Drive shuts down - Failed drive or controller?


Recommended Posts

Hi all,

 

a week ago I've got a problem with a failing parity drive while writing a large amount of data on the array. I think it just shuts down. Because it was no longer available. Even in BIOS.

 

So I tried some things: Switched the SATA Cable, switched the port and removed two drives that were still unused and not in the array.

After a few minutes running the system ,just doing a smart test without errors. The drive again just disappeared. The array was not even started.  Reboot in the BIOS: Drive gone. Thought of a misplaced cable, checked everything, booted and fine.

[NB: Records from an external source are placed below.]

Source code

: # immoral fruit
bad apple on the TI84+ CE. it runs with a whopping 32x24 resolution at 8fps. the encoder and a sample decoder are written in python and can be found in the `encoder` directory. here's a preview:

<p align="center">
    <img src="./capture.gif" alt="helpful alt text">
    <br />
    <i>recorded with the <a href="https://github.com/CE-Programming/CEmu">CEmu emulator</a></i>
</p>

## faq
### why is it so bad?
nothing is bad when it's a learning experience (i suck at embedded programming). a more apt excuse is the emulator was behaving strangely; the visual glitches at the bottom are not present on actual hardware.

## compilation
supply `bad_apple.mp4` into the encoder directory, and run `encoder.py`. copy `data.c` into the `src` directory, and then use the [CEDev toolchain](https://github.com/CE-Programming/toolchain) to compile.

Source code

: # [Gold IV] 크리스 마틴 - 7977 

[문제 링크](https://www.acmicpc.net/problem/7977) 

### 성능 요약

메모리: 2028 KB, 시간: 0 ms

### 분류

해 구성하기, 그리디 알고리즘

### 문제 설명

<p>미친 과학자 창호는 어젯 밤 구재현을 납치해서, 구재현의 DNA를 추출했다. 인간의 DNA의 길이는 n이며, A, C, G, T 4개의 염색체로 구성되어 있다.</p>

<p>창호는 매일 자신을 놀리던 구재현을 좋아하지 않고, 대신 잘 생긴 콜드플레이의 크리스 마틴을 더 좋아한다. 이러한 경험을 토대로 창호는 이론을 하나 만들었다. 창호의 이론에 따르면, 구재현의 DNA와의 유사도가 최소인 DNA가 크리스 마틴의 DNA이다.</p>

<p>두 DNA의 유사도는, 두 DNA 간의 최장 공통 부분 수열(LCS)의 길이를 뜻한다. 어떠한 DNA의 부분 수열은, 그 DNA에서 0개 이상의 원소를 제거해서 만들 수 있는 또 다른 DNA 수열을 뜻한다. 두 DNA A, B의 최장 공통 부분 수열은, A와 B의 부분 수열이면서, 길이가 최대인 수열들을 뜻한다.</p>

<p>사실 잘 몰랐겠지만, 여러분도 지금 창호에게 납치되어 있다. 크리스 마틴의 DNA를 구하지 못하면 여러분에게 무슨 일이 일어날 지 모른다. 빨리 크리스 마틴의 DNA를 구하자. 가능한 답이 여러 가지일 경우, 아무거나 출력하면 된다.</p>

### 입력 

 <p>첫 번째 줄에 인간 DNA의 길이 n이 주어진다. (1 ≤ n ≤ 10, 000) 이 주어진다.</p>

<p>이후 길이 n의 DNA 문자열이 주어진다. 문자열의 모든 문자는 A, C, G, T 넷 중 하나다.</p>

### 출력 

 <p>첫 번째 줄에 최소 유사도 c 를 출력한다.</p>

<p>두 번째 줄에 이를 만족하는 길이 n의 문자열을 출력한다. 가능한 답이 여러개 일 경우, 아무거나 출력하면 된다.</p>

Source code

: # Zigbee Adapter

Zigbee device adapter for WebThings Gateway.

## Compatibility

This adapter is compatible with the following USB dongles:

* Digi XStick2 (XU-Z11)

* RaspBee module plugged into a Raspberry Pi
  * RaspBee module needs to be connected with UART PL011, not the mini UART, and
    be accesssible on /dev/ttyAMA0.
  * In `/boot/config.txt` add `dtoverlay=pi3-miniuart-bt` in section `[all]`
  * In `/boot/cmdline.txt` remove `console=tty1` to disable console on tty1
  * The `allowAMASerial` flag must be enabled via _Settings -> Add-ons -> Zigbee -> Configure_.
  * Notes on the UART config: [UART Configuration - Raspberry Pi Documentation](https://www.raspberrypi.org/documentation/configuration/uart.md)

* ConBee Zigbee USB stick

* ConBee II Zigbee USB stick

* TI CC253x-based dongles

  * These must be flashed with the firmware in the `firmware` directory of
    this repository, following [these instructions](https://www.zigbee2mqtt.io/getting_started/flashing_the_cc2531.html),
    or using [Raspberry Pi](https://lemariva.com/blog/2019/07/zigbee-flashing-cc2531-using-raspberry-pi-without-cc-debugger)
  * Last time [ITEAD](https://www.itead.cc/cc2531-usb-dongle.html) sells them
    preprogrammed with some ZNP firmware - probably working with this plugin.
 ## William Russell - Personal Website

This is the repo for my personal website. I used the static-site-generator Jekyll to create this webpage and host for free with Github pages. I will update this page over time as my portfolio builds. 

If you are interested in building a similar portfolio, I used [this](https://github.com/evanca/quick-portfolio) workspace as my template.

After some minutes of nothing: Gone again and I heard a loud click-shutdown sound from the case.

I suspected the power supply and used another connector (from a different line) of the 650W PSU. It booted, all looked fine. Extended SMART test ran and everything looked good.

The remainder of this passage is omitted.